俺たちの後は19歳の人達が受けるらしい。
選考会の後、訓練場近くの庭のベンチでイブと待ち合わせ。
他にもポツポツと人が居る。
今日は勤務が選考会の影響で早く終わりそうだからふたりで逢おうと決めておいた。
「ジ〜ン!待った〜?」
座る俺の後ろから抱きつくイブ。人に見られるって!
イブのほっぺが俺の頬に押し付けられる、気持ちいい。背中の感触も気持ちいい!
こんなにくっついてくるのに『しちゃ駄目』って無理じゃない?お義父さん。さすがにここではしないけど。
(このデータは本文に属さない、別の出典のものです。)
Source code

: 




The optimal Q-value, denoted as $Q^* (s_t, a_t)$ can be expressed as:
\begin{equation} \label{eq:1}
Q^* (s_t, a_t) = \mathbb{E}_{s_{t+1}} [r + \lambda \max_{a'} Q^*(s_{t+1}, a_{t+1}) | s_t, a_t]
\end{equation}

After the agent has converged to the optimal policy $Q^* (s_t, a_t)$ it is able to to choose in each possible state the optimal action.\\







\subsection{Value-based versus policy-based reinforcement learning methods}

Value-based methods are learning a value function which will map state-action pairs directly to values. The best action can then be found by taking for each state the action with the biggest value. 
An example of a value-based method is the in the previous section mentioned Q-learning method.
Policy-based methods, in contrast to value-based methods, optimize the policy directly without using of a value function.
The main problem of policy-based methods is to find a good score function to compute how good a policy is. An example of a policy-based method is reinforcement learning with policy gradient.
背中にイブをぶら下げたまま頬同士を擦るときもちいい。
あ!これはきっと子供の頃のイブがお義父さんにやっていた抱きつき方だ。イブにこんな事されたら幸せだろう!メロメロになっちゃうよ。イブはちっちゃい頃も可愛かったんだろうな、ごめん、お義父さん・・・・
あのお義父さん、結婚式で泣くんじゃ?
結婚の申し込みに行ったら『殴らせろ』とか言うんじゃ?
『イブは離さん、婿に来い!』とか?二人暮らしがいいんですけど。
しかしイブが離れない。
「おいおい、人が見てるって」
「い〜の、ジンは私の物って見せつけるんだから」
凡人の俺はモテないから大丈夫だと思うけど、イブには違うらしい。
「ジン、試験どうだった?」
「ああ、あのザザーンの実は半分も食べられなかったよ。ニガいのが腐りかけた様な味で無理!結局、バケツに出しちまった」
野菜の方は平気だった。
「あはは、見てた見てた。見てる方は楽しかったよ。ジンったら、飲み込んでないのにどんどん口の中に溜め込んで、暫くしたら後ろ向いて『げええええええ〜』だもん」
「紙には『飲み込めませんでした。2度と食べたく有りません』って、書いたよ。食べた部には(皮×)(果肉×)(種×)と印をしたよ。イブは?」
「私は案外食べれたわ。(皮○)(果肉○)(種○)よ。本当は身を半分のこして種に行ってみたわ。不味かったけど、吐く程じゃないかな」
「お腹おかしくならないの?」
「なってないわ。ジンも多少不味いくらい我慢して食べなさいよ。好きな物ばかり食べれる訳じゃないんだから。それより他はどうだったの?」
「身体テストはいつも通りかな。男はいつも訓練で見られてるから今更な事だったよな。面接も普通だったし。あ、筆記テストはダメダメだったよ」
「女子の体力テストは悲惨だったわよ〜 皆走るなんて学園以来だし、体術や剣なんて、参加出来たのが10人居なかったし。あとの人は未経験で剣が出来ないから試験時間が余っちゃったわ。私は受けたけど」
イブは本当に優秀で、ある程度なら剣を使える。運動神経もいい。スタイルの良さはその筋肉のお陰も有るかも。顎もお腹もたるむことはまず無い。まさか、その美しい胸は筋肉じゃないよね?まだ直に見た事無いけど。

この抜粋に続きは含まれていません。